YOUR ASSIGNMENT:
Where a line in the listing below holds the word "system", count that line; give the total alone.

##### GIVEN DATA #####

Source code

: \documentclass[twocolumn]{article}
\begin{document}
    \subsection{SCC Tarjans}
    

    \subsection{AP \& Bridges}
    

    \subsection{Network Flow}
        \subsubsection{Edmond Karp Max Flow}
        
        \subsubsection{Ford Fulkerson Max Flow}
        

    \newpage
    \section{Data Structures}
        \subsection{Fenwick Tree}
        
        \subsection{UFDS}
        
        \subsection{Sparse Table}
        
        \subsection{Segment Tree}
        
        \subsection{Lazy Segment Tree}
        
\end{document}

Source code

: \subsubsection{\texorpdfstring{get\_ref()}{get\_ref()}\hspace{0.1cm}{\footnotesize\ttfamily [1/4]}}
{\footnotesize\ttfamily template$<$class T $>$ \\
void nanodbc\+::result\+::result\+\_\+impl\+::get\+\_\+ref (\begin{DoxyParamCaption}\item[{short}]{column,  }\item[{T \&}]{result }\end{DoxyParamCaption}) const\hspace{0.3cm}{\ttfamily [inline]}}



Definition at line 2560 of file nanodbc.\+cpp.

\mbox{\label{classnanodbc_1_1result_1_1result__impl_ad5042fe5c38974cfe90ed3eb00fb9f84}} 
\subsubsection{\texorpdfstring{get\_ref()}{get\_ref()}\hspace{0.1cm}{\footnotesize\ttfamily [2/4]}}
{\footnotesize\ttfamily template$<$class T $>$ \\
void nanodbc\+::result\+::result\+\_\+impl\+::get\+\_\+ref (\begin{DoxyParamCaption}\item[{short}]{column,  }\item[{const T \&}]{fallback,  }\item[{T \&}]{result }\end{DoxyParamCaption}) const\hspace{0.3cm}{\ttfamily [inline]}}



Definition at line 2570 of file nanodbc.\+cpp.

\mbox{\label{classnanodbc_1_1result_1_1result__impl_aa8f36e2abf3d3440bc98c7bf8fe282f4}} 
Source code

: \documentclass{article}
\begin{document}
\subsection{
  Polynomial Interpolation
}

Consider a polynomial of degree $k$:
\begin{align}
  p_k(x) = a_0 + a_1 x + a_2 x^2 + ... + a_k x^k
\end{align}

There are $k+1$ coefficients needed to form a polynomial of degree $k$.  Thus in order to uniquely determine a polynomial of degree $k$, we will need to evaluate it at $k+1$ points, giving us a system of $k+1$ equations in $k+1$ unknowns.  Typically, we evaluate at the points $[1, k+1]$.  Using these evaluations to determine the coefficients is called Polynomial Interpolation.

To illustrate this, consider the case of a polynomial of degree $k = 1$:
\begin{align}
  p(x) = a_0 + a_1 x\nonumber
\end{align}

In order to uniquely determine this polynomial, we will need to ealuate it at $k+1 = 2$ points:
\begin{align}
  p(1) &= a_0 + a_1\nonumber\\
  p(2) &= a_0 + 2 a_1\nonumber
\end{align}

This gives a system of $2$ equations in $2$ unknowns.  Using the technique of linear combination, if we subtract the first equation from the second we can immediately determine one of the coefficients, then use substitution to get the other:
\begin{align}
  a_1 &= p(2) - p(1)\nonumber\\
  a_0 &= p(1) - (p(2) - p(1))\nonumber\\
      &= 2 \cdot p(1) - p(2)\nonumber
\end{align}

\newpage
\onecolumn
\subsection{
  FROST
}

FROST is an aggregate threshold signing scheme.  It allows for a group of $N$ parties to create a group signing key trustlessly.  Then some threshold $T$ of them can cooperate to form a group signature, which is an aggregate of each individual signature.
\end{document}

#####

SOLUTION TO THE PROBLEM:
2